I haven't used it, but I certainly echo the 16-35 f/4 recommendation, because that covers all the wide angle FLs you are likely to use. One thing to consider is that if you do panoramas involving the sea, you may want to use longer exposure (1 sec or more) to blur the waves, so the program doesn't get confused trying to merge stop-motion non-matching waves . At least it works better to do this on rivers - I am 1,000 miles from salt water. 
If I were doing this trip and not trying for astrophotography, I would go for:
16-35 f/4
Nifty 50 or possibly a substitute (I have an old 55mm f/3.5 AIS manual Nikkor plus adapter that is good for macro and landscape and weighs 200 grams more than the Nifty Fifty)
70-200 f/4 IS
maybe 1.4x TC II, if expecting to shoot larger wildlife (useless for songbirds)
Polarizing filter, largest size needed, plus step down rings
"Big stopper", and possibly 3 stop graduated ND and holder, if you use them
In warm weather, 2 fully charged batteries - and no serious chimping! Cold weather, more batteries.
3 or more 16 G cards
Hiking tripod with ball head (1.4 kg total)
L bracket


----------



## Maximilian59 (May 21, 2015)

*Re: Lenses for a 3-5 day hike*

One thing I forgot: Buy a tripod mount ring for your zoom. You don't need the original Canon. It's too expensive. I have the 70-200/2.8 which has this ring and I am glad to have it. Can anybody here give advice which 3rd party ring is good?
For the tripod take ohne with two time expansions of the legs. For the maximum height with center column down, You don't Need more than up just under your chinn or even less depending on your ballhead. This can save you some money and weight.


----------



## Julie G. (May 21, 2015)

*Re: Lenses for a 3-5 day hike*

Just to sum up:

[list type=decimal]
[*]Tripod: Any suggestion below 500 usd?
[*]Lens: Upon reviewing by budget I know I can't afford the 16-35, but a used 17-40 might do.
[*]Filter: CP + adapter.
[*]Tripod mount for the 70-200 if cheap
[*]Total of 3 batteries and 3 16 GB memory cards
[*]I'm shooting landscapes (mountains, nature), night and day. No wildlife or ocean.
[/list]

I'm not sure what my budget will look like yet, but I know I have a lot of hiking gear to buy so the end budget will depend on whether or not I'm able to buy used or on sale. I might not be able to buy a lens and a tripod, but I'm still looking in case I might. Extra stuff like TC, ND, Big stopper won't be bought.


----------



## lilmsmaggie (May 21, 2015)

*Re: Lenses for a 3-5 day hike*

Consider renting the 16-35 f4. Amazing lens. I rented one from LensRentals and used it last month in Yosemite.

Also, ND filters if you can swing it. Screw-on will be cheaper.
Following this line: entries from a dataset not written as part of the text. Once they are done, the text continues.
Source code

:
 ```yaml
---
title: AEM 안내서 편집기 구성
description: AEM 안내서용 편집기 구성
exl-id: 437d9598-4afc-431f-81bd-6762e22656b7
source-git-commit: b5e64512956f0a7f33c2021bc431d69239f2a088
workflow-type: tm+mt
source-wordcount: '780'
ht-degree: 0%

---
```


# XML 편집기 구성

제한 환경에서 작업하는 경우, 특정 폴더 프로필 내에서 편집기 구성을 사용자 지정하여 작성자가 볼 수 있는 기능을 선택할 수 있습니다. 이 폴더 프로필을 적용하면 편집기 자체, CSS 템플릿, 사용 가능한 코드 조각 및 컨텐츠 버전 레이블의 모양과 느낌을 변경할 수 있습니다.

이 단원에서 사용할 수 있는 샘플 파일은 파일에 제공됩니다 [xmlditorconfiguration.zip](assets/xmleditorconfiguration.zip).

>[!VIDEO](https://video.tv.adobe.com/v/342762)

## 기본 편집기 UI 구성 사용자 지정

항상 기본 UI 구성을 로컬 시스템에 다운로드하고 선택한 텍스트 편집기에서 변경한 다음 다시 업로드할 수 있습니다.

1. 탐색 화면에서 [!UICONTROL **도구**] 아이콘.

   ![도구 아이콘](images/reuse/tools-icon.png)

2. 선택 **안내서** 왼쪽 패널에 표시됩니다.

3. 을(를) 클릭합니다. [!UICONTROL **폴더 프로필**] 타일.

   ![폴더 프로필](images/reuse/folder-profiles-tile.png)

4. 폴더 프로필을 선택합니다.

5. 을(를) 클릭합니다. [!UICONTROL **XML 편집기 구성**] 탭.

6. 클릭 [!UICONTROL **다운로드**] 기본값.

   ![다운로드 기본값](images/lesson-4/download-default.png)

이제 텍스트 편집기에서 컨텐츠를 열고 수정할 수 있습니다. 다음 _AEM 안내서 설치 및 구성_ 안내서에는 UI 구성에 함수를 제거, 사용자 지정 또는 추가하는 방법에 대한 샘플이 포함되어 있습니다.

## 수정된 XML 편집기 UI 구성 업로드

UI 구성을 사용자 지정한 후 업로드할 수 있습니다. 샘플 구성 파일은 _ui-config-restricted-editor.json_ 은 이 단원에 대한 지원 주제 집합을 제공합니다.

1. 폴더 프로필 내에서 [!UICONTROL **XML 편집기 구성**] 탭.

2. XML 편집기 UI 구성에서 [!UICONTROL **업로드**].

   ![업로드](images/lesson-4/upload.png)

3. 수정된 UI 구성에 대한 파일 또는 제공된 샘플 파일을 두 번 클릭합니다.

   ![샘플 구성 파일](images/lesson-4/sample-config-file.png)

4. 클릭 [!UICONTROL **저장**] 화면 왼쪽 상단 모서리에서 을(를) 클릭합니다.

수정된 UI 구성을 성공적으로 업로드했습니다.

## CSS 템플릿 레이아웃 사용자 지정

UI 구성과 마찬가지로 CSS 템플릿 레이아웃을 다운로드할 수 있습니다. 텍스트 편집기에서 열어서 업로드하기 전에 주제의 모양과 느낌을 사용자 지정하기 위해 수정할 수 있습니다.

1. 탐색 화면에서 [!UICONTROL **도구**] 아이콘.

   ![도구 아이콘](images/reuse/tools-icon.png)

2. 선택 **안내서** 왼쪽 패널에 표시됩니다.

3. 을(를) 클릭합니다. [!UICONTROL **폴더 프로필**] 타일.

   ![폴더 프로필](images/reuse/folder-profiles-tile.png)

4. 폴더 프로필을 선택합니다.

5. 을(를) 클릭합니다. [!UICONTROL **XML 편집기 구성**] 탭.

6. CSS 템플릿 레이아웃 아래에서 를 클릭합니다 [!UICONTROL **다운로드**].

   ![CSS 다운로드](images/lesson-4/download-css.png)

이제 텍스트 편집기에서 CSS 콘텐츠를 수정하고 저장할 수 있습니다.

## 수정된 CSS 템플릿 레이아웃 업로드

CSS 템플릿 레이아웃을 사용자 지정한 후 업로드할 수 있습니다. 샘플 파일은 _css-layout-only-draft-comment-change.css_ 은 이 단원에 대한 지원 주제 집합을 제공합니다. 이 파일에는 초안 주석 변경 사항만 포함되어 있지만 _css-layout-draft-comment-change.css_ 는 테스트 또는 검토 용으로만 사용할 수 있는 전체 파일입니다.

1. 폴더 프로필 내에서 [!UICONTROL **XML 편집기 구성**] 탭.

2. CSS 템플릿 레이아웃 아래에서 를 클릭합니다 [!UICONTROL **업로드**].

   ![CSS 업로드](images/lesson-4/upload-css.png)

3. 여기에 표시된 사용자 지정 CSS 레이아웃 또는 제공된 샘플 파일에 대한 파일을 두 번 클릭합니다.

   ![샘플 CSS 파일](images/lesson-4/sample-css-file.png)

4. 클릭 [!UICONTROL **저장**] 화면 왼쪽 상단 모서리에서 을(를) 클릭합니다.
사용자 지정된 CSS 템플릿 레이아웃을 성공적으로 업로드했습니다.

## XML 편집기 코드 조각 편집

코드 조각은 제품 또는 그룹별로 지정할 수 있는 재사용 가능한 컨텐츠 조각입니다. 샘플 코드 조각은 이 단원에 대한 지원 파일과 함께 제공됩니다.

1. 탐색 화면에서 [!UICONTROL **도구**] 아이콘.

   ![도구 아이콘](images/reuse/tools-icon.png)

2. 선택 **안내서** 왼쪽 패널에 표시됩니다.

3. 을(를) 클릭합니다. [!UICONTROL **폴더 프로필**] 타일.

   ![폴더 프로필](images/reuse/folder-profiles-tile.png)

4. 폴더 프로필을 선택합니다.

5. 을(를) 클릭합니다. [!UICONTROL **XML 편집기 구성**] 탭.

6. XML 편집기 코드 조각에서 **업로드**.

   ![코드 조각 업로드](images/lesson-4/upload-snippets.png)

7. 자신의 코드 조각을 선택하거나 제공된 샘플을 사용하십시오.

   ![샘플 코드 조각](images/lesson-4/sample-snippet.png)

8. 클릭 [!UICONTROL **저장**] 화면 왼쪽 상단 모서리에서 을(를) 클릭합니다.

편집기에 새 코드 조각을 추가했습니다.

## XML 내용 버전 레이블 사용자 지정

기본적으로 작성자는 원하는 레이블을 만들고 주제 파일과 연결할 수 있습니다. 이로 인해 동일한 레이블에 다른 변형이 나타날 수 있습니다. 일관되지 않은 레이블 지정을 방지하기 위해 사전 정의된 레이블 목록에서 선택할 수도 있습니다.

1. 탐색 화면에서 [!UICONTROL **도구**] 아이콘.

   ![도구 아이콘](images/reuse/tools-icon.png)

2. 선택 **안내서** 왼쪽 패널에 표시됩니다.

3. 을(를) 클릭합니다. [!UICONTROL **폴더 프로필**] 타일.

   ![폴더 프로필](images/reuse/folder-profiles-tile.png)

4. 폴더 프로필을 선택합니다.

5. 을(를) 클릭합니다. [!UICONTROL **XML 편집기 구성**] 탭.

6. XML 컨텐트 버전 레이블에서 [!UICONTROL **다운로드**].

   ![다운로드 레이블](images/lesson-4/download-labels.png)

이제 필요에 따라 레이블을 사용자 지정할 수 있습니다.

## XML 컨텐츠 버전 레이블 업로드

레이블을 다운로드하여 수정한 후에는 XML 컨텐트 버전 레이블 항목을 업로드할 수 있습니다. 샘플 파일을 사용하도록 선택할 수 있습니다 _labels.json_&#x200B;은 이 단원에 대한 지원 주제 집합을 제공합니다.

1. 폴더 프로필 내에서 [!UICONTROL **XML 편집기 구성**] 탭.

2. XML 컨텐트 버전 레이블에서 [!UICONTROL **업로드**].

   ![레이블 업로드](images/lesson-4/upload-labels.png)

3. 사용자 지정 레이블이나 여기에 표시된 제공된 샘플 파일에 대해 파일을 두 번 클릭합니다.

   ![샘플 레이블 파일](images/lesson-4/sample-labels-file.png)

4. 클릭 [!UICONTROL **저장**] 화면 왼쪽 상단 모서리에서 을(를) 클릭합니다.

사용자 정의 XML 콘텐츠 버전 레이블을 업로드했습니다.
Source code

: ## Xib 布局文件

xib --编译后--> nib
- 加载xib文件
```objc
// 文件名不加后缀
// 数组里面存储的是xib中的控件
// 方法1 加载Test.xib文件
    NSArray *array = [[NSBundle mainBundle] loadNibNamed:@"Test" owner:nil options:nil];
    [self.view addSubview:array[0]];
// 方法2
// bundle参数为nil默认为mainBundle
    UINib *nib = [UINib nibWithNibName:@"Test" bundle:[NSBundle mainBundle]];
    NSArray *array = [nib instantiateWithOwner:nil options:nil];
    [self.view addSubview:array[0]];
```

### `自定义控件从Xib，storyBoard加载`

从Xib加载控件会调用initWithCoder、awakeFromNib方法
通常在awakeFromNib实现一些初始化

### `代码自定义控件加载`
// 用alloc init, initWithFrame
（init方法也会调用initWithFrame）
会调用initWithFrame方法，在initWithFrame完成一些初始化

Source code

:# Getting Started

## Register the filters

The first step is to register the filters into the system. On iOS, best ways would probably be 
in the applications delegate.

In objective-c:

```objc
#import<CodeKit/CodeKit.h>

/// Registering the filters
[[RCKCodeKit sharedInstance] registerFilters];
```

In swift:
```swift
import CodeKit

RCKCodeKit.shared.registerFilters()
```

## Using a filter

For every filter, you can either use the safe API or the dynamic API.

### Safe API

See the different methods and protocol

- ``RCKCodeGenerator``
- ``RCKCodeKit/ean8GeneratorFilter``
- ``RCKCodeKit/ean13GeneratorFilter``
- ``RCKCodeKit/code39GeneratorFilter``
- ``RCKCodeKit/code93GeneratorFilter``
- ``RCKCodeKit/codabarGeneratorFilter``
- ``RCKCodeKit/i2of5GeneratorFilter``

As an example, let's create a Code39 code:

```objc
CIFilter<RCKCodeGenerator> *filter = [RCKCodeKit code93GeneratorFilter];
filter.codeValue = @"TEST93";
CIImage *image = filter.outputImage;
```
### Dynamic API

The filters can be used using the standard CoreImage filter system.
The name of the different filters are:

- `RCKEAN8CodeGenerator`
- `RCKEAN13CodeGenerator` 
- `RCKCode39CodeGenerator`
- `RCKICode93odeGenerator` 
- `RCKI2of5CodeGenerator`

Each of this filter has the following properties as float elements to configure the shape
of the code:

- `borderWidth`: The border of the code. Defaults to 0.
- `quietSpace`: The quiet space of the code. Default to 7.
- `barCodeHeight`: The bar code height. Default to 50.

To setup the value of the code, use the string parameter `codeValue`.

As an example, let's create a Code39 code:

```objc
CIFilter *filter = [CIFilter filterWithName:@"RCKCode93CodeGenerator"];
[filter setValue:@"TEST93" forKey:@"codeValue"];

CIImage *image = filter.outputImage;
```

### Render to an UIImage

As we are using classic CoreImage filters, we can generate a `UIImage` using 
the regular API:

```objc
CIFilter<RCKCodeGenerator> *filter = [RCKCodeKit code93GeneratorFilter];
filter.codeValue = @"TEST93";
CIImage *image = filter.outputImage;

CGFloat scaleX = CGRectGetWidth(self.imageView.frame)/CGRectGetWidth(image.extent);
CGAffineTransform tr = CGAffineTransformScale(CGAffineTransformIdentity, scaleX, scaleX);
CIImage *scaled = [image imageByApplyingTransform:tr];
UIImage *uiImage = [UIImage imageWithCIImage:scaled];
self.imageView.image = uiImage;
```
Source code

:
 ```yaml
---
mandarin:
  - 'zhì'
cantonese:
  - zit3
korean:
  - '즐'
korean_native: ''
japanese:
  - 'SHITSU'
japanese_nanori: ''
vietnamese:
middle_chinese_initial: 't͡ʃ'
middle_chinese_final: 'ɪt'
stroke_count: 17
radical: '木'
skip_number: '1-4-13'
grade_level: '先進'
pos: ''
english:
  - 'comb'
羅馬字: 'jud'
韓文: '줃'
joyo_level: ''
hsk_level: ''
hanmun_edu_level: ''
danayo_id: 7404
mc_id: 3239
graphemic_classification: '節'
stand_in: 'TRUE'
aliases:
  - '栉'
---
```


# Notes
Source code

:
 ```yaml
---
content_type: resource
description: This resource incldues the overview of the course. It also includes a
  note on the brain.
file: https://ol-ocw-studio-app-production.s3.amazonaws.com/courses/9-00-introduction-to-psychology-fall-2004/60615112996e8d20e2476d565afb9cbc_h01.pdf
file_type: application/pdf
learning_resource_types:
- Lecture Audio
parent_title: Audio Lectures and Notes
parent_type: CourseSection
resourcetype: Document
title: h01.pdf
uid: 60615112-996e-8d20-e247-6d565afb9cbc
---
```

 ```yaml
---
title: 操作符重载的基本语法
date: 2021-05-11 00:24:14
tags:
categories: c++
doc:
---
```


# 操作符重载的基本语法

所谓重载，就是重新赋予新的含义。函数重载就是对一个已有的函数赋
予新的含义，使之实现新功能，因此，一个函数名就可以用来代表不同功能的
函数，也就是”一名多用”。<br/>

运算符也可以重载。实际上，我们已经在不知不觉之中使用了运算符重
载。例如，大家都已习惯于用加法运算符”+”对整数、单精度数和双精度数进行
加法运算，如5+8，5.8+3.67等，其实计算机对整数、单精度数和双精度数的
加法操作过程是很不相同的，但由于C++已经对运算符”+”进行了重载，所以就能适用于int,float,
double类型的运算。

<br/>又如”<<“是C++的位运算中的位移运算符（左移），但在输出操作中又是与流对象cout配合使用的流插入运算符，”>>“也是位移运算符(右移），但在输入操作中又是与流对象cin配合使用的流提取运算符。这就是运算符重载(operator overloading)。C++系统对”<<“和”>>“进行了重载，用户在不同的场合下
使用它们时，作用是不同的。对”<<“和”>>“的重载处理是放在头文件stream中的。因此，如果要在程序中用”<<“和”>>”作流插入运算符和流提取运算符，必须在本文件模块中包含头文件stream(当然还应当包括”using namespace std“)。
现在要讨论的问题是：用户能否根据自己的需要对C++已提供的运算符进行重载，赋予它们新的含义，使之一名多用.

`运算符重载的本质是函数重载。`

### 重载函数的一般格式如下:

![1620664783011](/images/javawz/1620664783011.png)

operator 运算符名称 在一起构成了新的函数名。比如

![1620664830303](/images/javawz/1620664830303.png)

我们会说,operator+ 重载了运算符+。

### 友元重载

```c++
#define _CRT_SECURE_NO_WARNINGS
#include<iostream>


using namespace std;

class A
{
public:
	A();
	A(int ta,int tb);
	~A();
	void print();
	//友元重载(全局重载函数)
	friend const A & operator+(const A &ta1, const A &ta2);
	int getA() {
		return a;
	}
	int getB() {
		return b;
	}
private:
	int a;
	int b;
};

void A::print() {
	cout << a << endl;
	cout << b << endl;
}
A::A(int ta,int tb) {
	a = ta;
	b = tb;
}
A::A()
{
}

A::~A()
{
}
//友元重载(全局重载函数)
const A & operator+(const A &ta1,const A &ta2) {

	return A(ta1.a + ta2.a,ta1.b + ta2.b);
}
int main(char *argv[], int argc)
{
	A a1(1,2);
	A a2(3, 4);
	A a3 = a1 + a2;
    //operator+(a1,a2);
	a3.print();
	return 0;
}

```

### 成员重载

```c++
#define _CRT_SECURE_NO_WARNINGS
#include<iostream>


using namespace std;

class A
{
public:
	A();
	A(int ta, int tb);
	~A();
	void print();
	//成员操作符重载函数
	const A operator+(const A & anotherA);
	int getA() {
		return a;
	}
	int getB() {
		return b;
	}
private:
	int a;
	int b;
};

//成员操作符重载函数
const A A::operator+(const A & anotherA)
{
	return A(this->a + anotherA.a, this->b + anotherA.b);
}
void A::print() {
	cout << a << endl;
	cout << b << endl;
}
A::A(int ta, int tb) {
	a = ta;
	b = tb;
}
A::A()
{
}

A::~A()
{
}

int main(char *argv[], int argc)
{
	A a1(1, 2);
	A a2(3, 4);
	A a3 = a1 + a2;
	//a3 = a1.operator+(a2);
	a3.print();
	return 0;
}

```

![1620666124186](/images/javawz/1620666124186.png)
I've read good things about Haida ND's:

http://www.achim-sieger.de/en/nd-filter-review-lee-big-stopper-formatt-hitech-prostop-irnd-haida

Generally speaking, the difference in exposure (foreground vs sky) will be around 2 stops.

If you think you might consider the LEE Big Stopper, be advised to set your WB to 10,000K in camera. 
The LEE Big Stopper has a blue color cast, so setting WB to 10,000K will neutralize the color cast.

LEE's Little Stopper (6 stop ND) is neutral. start with a WB of 5500K. The only reason I know about the WB settings for the LEE filters is because I spent the weekend in Yosemite with Jeremy Walker and reps from LEE.
It was LEE Filter's first workshop in the US (4-24 thru 4/26) it snowed -- then rained. The last day Sunday, was clear and sunny. 

Speaking of rain -- you might consider having a couple of these in your bag just in case:

http://www.bhphotovideo.com/c/product/469774-REG/OP_TECH_USA_9001132_18_Rainsleeve_Set_of.html


Backing up to a WA, since you will be in the mountains, you will want to take advantage of the night sky.

Have fun!

BTW -- I took along 3, 16 GB cards and 2 batteries for my 6D. 




Julie G. said:


> Just to sum up:
> 
> [list type=decimal]
> [*]Tripod: Any suggestion below 500 usd?
> ...


----------



## slcparche (May 21, 2015)

*Re: Lenses for a 3-5 day hike*

Try a 35 f/2 IS, a 100 f/2/100 f/2.8 macro and a 70-200 f/4L is. The 67mm filters will fit the 35 f/2 and the 70-200. The 100 f/2 or the 100 f/2.8 macro are both lightand take 58mm filters.


----------



## adhocphotographer (May 21, 2015)

*Re: Lenses for a 3-5 day hike*

I would go with the 17-40L (F/5.6 onwards and it is fantastic) with the 70-200L. You can throw in the nifty 50 if you want, but I think the first two lenses should cover most things! 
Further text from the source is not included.